Your copy of the lines below must match them exactly and contain no images.
· · · ·
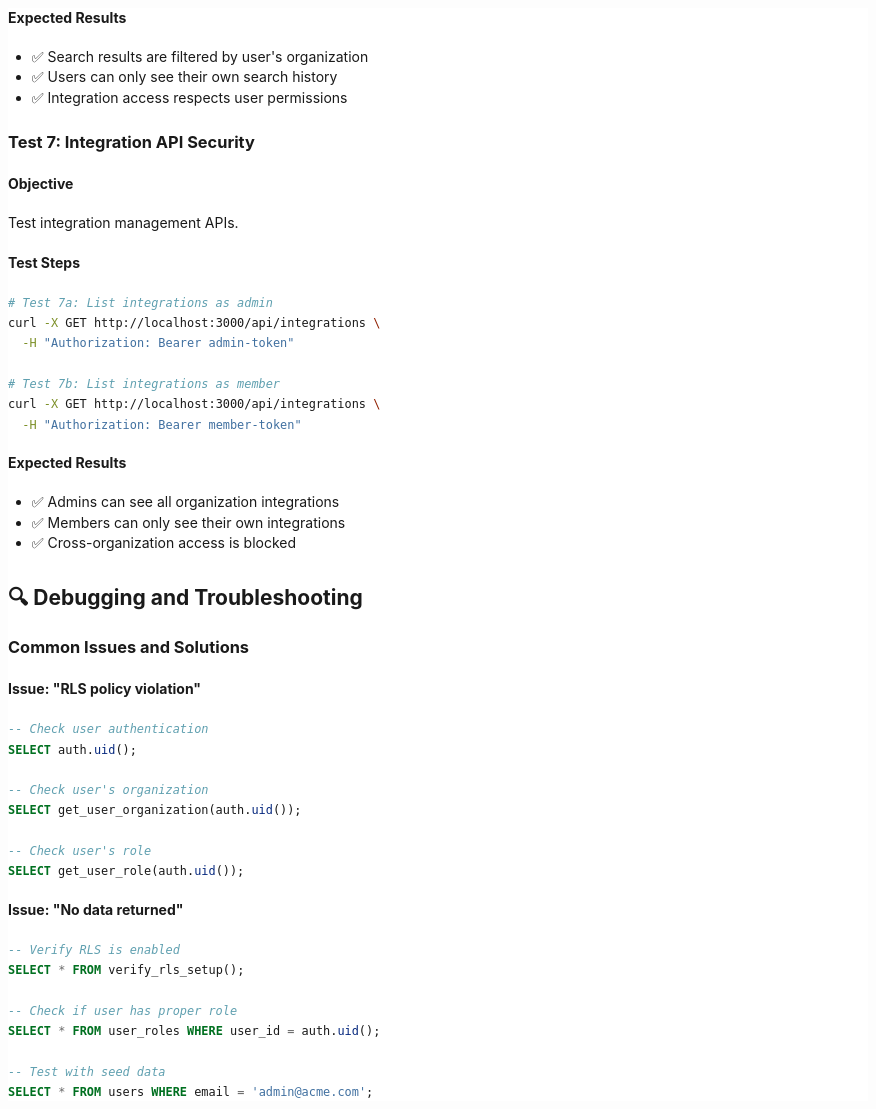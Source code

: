 #### Expected Results
- ✅ Search results are filtered by user's organization
- ✅ Users can only see their own search history
- ✅ Integration access respects user permissions

### Test 7: Integration API Security

#### Objective
Test integration management APIs.

#### Test Steps
```bash
# Test 7a: List integrations as admin
curl -X GET http://localhost:3000/api/integrations \
  -H "Authorization: Bearer admin-token"

# Test 7b: List integrations as member
curl -X GET http://localhost:3000/api/integrations \
  -H "Authorization: Bearer member-token"
```

#### Expected Results
- ✅ Admins can see all organization integrations
- ✅ Members can only see their own integrations
- ✅ Cross-organization access is blocked

## 🔍 Debugging and Troubleshooting

### Common Issues and Solutions

#### Issue: "RLS policy violation"
```sql
-- Check user authentication
SELECT auth.uid();

-- Check user's organization
SELECT get_user_organization(auth.uid());

-- Check user's role
SELECT get_user_role(auth.uid());
```

#### Issue: "No data returned"
```sql
-- Verify RLS is enabled
SELECT * FROM verify_rls_setup();

-- Check if user has proper role
SELECT * FROM user_roles WHERE user_id = auth.uid();

-- Test with seed data
SELECT * FROM users WHERE email = 'admin@acme.com';
```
· · · ·
• **Answer area**:
Source code

: #### Expected Results
- ✅ Search results are filtered by user's organization
- ✅ Users can only see their own search history
- ✅ Integration access respects user permissions

### Test 7: Integration API Security

#### Objective
Test integration management APIs.

#### Test Steps
```bash
# Test 7a: List integrations as admin
curl -X GET http://localhost:3000/api/integrations \
  -H "Authorization: Bearer admin-token"

# Test 7b: List integrations as member
curl -X GET http://localhost:3000/api/integrations \
  -H "Authorization: Bearer member-token"
```

#### Expected Results
- ✅ Admins can see all organization integrations
- ✅ Members can only see their own integrations
- ✅ Cross-organization access is blocked

## 🔍 Debugging and Troubleshooting

### Common Issues and Solutions

#### Issue: "RLS policy violation"
```sql
-- Check user authentication
SELECT auth.uid();

-- Check user's organization
SELECT get_user_organization(auth.uid());

-- Check user's role
SELECT get_user_role(auth.uid());
```

#### Issue: "No data returned"
```sql
-- Verify RLS is enabled
SELECT * FROM verify_rls_setup();

-- Check if user has proper role
SELECT * FROM user_roles WHERE user_id = auth.uid();

-- Test with seed data
SELECT * FROM users WHERE email = 'admin@acme.com';
```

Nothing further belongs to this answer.